**** RECORDS SUPPLIED
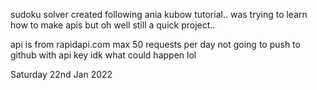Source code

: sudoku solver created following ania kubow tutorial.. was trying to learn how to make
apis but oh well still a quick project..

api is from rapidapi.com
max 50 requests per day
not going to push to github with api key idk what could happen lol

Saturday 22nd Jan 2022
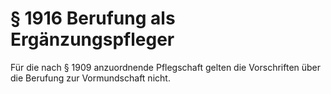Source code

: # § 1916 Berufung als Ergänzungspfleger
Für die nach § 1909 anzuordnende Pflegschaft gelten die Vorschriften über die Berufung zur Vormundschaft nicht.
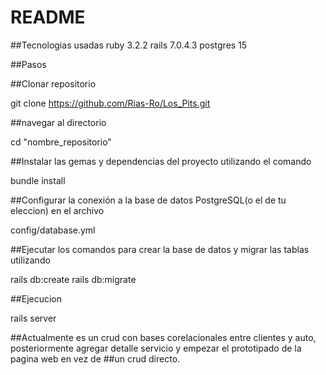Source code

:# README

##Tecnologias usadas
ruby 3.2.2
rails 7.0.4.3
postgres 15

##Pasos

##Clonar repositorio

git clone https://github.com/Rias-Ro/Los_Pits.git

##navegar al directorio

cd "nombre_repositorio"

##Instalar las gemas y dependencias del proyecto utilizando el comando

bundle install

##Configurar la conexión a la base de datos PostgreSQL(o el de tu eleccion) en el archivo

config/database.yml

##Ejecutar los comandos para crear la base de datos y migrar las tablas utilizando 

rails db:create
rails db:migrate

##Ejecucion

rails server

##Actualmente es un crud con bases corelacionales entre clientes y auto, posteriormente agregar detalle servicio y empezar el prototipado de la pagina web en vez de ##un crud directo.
********
**** RECORDS SUPPLIED
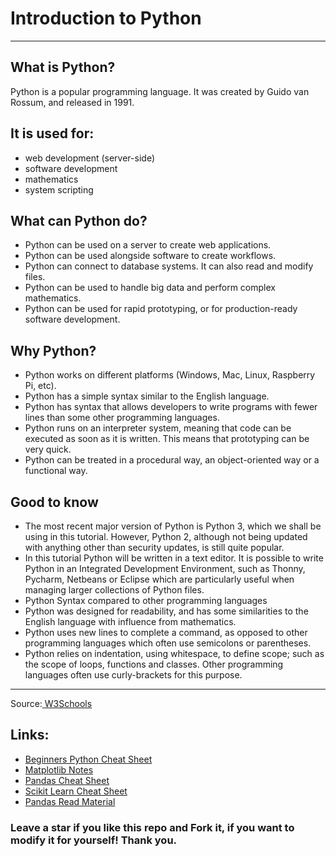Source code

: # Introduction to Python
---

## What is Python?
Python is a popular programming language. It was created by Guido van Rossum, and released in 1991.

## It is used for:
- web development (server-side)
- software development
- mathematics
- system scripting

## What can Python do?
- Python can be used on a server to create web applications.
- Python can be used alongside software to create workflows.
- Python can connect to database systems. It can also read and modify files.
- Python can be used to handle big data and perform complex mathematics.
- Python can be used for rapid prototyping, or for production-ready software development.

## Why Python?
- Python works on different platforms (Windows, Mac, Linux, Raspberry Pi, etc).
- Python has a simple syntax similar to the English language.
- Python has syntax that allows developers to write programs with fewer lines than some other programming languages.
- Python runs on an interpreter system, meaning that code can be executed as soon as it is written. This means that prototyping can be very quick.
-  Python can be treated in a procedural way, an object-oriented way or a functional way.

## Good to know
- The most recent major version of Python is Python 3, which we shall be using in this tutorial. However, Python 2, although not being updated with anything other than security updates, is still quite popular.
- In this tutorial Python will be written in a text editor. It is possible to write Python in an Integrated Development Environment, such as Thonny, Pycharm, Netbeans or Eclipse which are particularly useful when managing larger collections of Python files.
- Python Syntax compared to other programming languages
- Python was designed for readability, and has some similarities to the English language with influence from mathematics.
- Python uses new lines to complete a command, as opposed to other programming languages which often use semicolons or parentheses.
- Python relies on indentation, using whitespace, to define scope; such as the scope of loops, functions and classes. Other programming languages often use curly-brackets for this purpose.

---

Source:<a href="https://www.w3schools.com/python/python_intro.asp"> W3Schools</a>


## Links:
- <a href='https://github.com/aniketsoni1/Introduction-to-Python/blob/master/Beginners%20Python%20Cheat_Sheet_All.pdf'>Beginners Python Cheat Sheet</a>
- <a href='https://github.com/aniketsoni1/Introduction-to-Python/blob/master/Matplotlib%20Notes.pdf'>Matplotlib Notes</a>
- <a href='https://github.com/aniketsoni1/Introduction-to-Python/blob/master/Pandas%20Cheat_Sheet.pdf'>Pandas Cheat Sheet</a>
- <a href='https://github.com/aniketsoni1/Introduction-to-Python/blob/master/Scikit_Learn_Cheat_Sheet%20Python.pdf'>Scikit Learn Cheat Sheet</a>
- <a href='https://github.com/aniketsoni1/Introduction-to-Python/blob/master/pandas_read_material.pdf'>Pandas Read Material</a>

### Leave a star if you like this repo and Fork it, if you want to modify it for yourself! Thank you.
********
Lines holding the word "utilizando" are the answer; copy each one from the records above.

> [EXPECTED ANSWER]:
##Instalar las gemas y dependencias del proyecto utilizando el comando
##Ejecutar los comandos para crear la base de datos y migrar las tablas utilizando 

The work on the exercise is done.